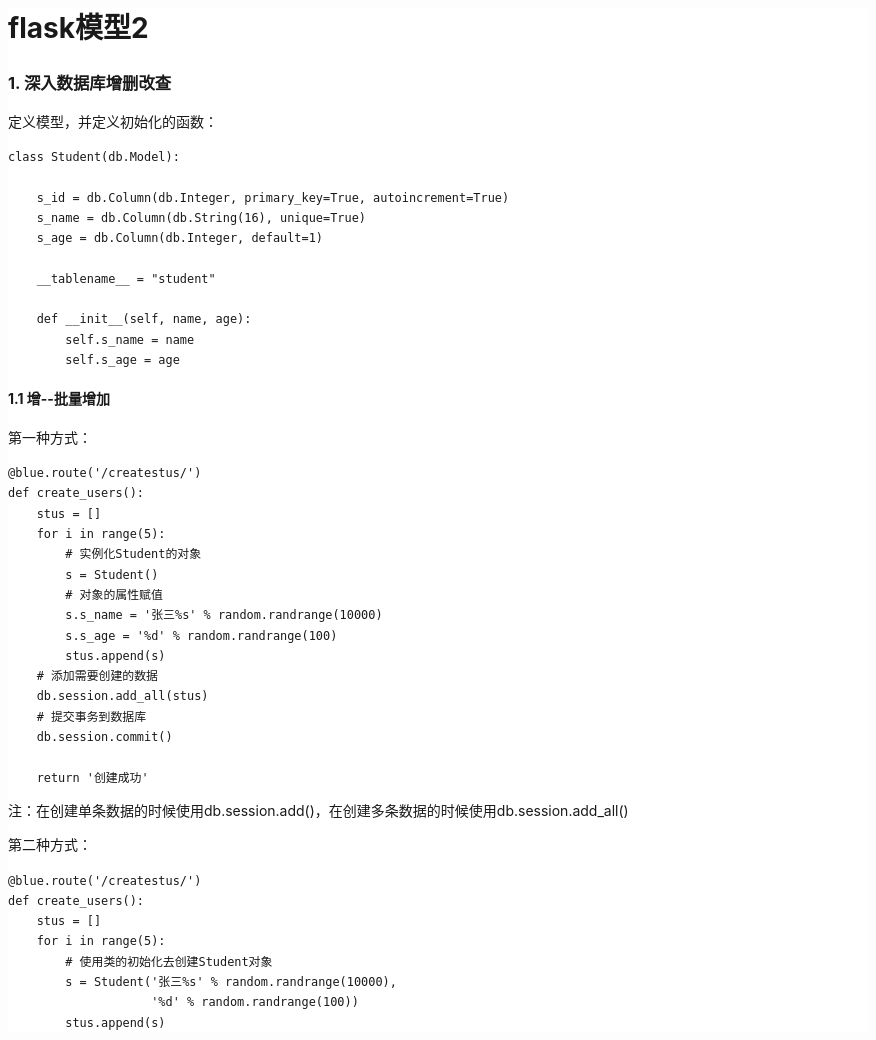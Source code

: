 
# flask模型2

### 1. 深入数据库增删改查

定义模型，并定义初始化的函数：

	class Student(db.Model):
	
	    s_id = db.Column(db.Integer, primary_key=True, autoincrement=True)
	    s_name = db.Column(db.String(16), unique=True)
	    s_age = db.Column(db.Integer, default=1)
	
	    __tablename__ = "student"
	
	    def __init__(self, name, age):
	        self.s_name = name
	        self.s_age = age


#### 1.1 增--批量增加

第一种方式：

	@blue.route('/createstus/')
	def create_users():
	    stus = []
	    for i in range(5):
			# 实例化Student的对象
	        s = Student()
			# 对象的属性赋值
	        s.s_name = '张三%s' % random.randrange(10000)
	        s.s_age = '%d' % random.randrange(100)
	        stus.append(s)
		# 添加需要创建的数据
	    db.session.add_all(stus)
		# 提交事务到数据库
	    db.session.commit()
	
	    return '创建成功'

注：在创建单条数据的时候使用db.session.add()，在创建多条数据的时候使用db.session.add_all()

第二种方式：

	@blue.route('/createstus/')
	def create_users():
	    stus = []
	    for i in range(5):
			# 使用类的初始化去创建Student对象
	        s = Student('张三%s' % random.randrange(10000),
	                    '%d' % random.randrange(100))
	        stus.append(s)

* TASK DIRECTIONS *
Go through the material above and output exactly the lines from the one containing "self.s_name = name" through the one containing "return '创建成功'".

* SOLUTION FOR THIS TASK *
	        self.s_name = name
	        self.s_age = age


#### 1.1 增--批量增加

第一种方式：

	@blue.route('/createstus/')
	def create_users():
	    stus = []
	    for i in range(5):
			# 实例化Student的对象
	        s = Student()
			# 对象的属性赋值
	        s.s_name = '张三%s' % random.randrange(10000)
	        s.s_age = '%d' % random.randrange(100)
	        stus.append(s)
		# 添加需要创建的数据
	    db.session.add_all(stus)
		# 提交事务到数据库
	    db.session.commit()
	
	    return '创建成功'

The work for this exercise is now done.